* _WHAT NEEDS TO BE DONE_: Please repeat only the lines below starting at the line that holds "## About Projects" and ending at the line that holds "- The Layout", exactly, with both of those lines included and every picture omitted.

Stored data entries
* * * * * * *

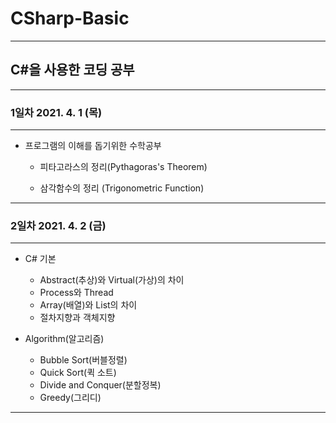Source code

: # CSharp-Basic
------------
## C#을 사용한 코딩 공부
------------
### 1일차 2021. 4. 1 (목)
------------
+ 프로그램의 이해를 돕기위한 수학공부
    + 피타고라스의 정리(Pythagoras's Theorem)

    + 삼각함수의 정리
    (Trigonometric Function)
------------
### 2일차 2021. 4. 2 (금)
------------
+ C# 기본
    + Abstract(추상)와 Virtual(가상)의 차이
    + Process와 Thread
    + Array(배열)와 List의 차이
    + 절차지향과 객체지향
    
+ Algorithm(알고리즘)
    + Bubble Sort(버블정렬)
    + Quick Sort(퀵 소트)
    + Divide and Conquer(분할정복)
    + Greedy(그리디)
------------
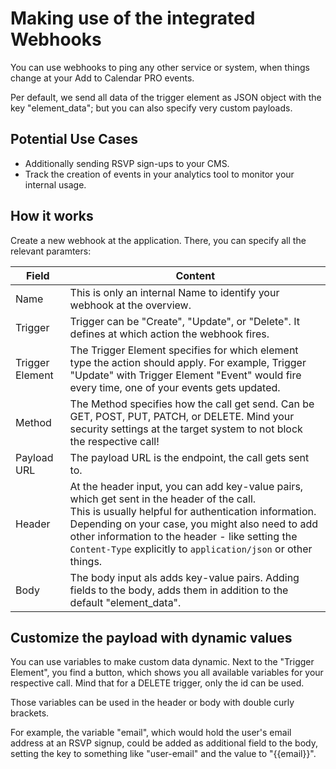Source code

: # Making use of the integrated Webhooks

You can use webhooks to ping any other service or system, when things change at your Add to Calendar PRO events.

Per default, we send all data of the trigger element as JSON object with the key "element_data"; but you can also specify very custom payloads.

## Potential Use Cases

* Additionally sending RSVP sign-ups to your CMS.
* Track the creation of events in your analytics tool to monitor your internal usage.

## How it works

Create a new webhook at the application.
There, you can specify all the relevant paramters:


| Field           | Content                                                                                                                                                                                                                                                                                                                         |
| ----------------- | --------------------------------------------------------------------------------------------------------------------------------------------------------------------------------------------------------------------------------------------------------------------------------------------------------------------------------- |
| Name            | This is only an internal Name to identify your webhook at the overview.                                                                                                                                                                                                                                                         |
| Trigger         | Trigger can be "Create", "Update", or "Delete". It defines at which action the webhook fires.                                                                                                                                                                                                                                   |
| Trigger Element | The Trigger Element specifies for which element type the action should apply. For example, Trigger "Update" with Trigger Element "Event" would fire every time, one of your events gets updated.                                                                                                                                |
| Method          | The Method specifies how the call get send. Can be GET, POST, PUT, PATCH, or DELETE. Mind your security settings at the target system to not block the respective call!                                                                                                                                                         |
| Payload URL     | The payload URL is the endpoint, the call gets sent to.                                                                                                                                                                                                                                                                         |
| Header          | At the header input, you can add key-value pairs, which get sent in the header of the call.<br />This is usually helpful for authentication information. Depending on your case, you might also need to add other information to the header - like setting the `Content-Type` explicitly to `application/json` or other things. |
| Body            | The body input als adds key-value pairs. Adding fields to the body, adds them in addition to the default "element_data".                                                                                                                                                                                                        |


## Customize the payload with dynamic values

You can use variables to make custom data dynamic. Next to the "Trigger Element", you find a button, which shows you all available variables for your respective call. Mind that for a DELETE trigger, only the id can be used.

Those variables can be used in the header or body with double curly brackets.

For example, the variable "email", which would hold the user's email address at an RSVP signup, could be added as additional field to the body, setting the key to something like "user-email" and the value to "<span v-pre>{{email}}</span>".
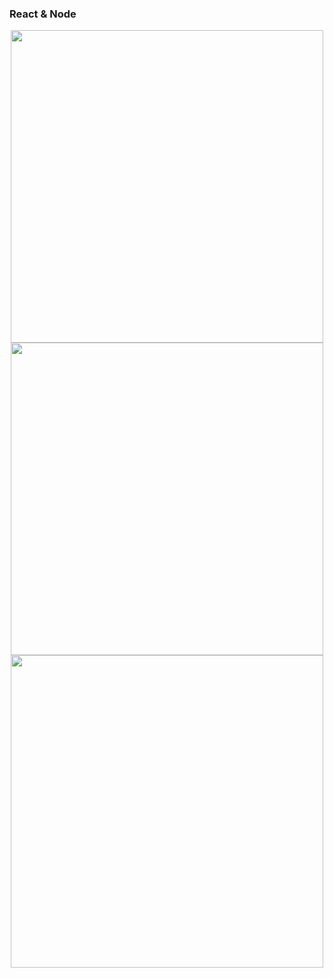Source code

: ### React & Node

<div align="center">
  <img src="https://github-readme-stats.vercel.app/api?username=pilotpirxie&count_private=true&show_icons=true&include_all_commits=true" width="500">
  <img src="https://github-readme-streak-stats.herokuapp.com?user=pilotpirxie&theme=light" width="500">
</div>

<div align="center">
    <img src="https://media.giphy.com/media/zOvBKUUEERdNm/giphy.gif" width="500">
</div>
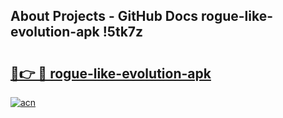 ## About Projects - GitHub Docs rogue-like-evolution-apk !5tk7z

# <h2><a href="https://andorid.site?title=rogue-like-evolution-apk&ref=04A">🔗👉 🔴 rogue-like-evolution-apk</a></h2>

[![acn](https://github.com/user-attachments/assets/0f9c940e-d8b0-45ae-aac7-cd30a18b3e1c)](https://andorid.site?title=rogue-like-evolution-apk&ref=04A)

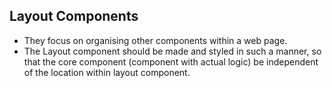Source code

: ## Layout Components

 - They focus on organising other components within a web page.
 - The Layout component should be made and styled in such a manner, so that the core component (component with actual logic) be independent of the location within layout component.
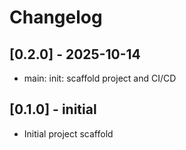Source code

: # Changelog

## [0.2.0] - 2025-10-14
- main: init: scaffold project and CI/CD


## [0.1.0] - initial
- Initial project scaffold

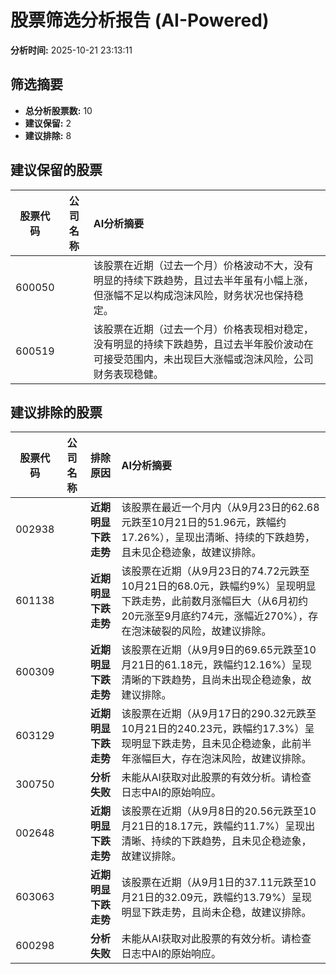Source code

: # 股票筛选分析报告 (AI-Powered)

**分析时间:** 2025-10-21 23:13:11

## 筛选摘要

- **总分析股票数:** 10
- **建议保留:** 2
- **建议排除:** 8

## 建议保留的股票

| 股票代码 | 公司名称 | AI分析摘要 |
|:---:|:---:|:---|
| 600050 |  | 该股票在近期（过去一个月）价格波动不大，没有明显的持续下跌趋势，且过去半年虽有小幅上涨，但涨幅不足以构成泡沫风险，财务状况也保持稳定。 |
| 600519 |  | 该股票在近期（过去一个月）价格表现相对稳定，没有明显的持续下跌趋势，且过去半年股价波动在可接受范围内，未出现巨大涨幅或泡沫风险，公司财务表现稳健。 |

## 建议排除的股票

| 股票代码 | 公司名称 | 排除原因 | AI分析摘要 |
|:---:|:---:|:---:|:---|
| 002938 |  | **近期明显下跌走势** | 该股票在最近一个月内（从9月23日的62.68元跌至10月21日的51.96元，跌幅约17.26%），呈现出清晰、持续的下跌趋势，且未见企稳迹象，故建议排除。 |
| 601138 |  | **近期明显下跌走势** | 该股票在近期（从9月23日的74.72元跌至10月21日的68.0元，跌幅约9%）呈现明显下跌走势，此前数月涨幅巨大（从6月初约20元涨至9月底约74元，涨幅近270%），存在泡沫破裂的风险，故建议排除。 |
| 600309 |  | **近期明显下跌走势** | 该股票在近期（从9月9日的69.65元跌至10月21日的61.18元，跌幅约12.16%）呈现清晰的下跌趋势，且尚未出现企稳迹象，故建议排除。 |
| 603129 |  | **近期明显下跌走势** | 该股票在近期（从9月17日的290.32元跌至10月21日的240.23元，跌幅约17.3%）呈现明显下跌走势，且未见企稳迹象，此前半年涨幅巨大，存在泡沫风险，故建议排除。 |
| 300750 |  | **分析失败** | 未能从AI获取对此股票的有效分析。请检查日志中AI的原始响应。 |
| 002648 |  | **近期明显下跌走势** | 该股票在近期（从9月8日的20.56元跌至10月21日的18.17元，跌幅约11.7%）呈现出清晰、持续的下跌趋势，且未见企稳迹象，故建议排除。 |
| 603063 |  | **近期明显下跌走势** | 该股票在近期（从9月1日的37.11元跌至10月21日的32.09元，跌幅约13.79%）呈现明显下跌走势，且尚未企稳，故建议排除。 |
| 600298 |  | **分析失败** | 未能从AI获取对此股票的有效分析。请检查日志中AI的原始响应。 |

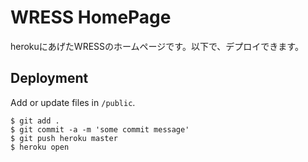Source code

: # WRESS HomePage

herokuにあげたWRESSのホームページです。以下で、デプロイできます。

## Deployment

Add or update files in `/public`.

    $ git add .
    $ git commit -a -m 'some commit message'
    $ git push heroku master
    $ heroku open
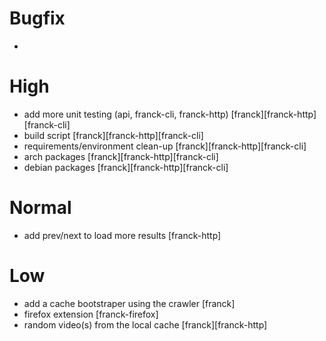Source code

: # Bugfix
  - 
  
# High
  - add more unit testing (api, franck-cli, franck-http) [franck][franck-http][franck-cli]
  - build script [franck][franck-http][franck-cli]
  - requirements/environment clean-up [franck][franck-http][franck-cli]
  - arch packages [franck][franck-http][franck-cli]
  - debian packages [franck][franck-http][franck-cli]
  
# Normal
  - add prev/next to load more results [franck-http]
  
# Low
  - add a cache bootstraper using the crawler [franck]
  - firefox extension [franck-firefox]
  - random video(s) from the local cache [franck][franck-http]
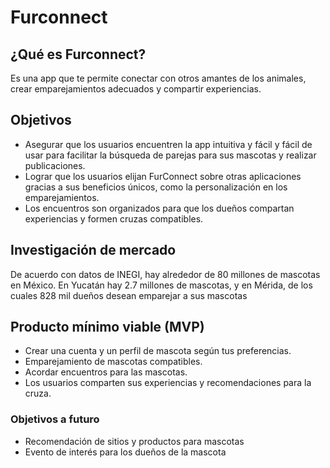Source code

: # Furconnect

## ¿Qué es Furconnect?
Es una app que te permite conectar con otros amantes de los animales, crear emparejamientos adecuados y compartir experiencias.

## Objetivos
-	Asegurar que los usuarios encuentren la app intuitiva y fácil y fácil de usar para facilitar la búsqueda de parejas para sus mascotas y realizar publicaciones.
-	Lograr que los usuarios elijan FurConnect sobre otras aplicaciones gracias a sus beneficios únicos, como la personalización en los emparejamientos.
-	Los encuentros son organizados para que los dueños compartan experiencias y formen cruzas compatibles.

## Investigación de mercado
De acuerdo con datos de INEGI, hay alrededor de 80 millones de mascotas en México. 
En Yucatán hay 2.7 millones de mascotas, y en Mérida, de los cuales 828 mil dueños desean emparejar a sus mascotas

## Producto mínimo viable (MVP)
-	Crear una cuenta y un perfil de mascota según tus preferencias.
-	Emparejamiento de mascotas compatibles.
-	Acordar encuentros para las mascotas.
-	Los usuarios comparten sus experiencias y recomendaciones para la cruza.

### Objetivos a futuro 
-	Recomendación de sitios y productos para mascotas
-	Evento de interés para los dueños de la mascota

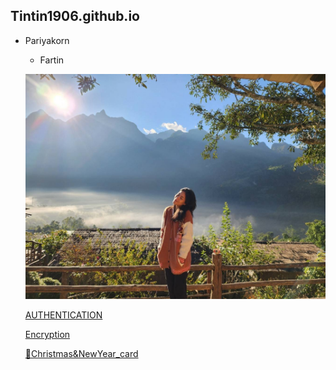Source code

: ## Tintin1906.github.io

- Pariyakorn
  - Fartin

  ![alt text](Img/IMG_8647.jpeg)
  
  [AUTHENTICATION](authentication)
  
  [Encryption](encryption)
  
  [💌Christmas&NewYear_card](Christmas&NewYear_card.md)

* * * * * * *

* _RESPONSE AREA_:
 ## About Projects - GitHub Docs rogue-like-evolution-apk !5tk7z

# <h2><a href="https://andorid.site?title=rogue-like-evolution-apk&ref=04A">🔗👉 🔴 rogue-like-evolution-apk</a></h2>

[![acn](https://github.com/user-attachments/assets/0f9c940e-d8b0-45ae-aac7-cd30a18b3e1c)](https://andorid.site?title=rogue-like-evolution-apk&ref=04A)

Source code

: ## Layout Components

 - They focus on organising other components within a web page.
 - The Layout component should be made and styled in such a manner, so that the core component (component with actual logic) be independent of the location within layout component.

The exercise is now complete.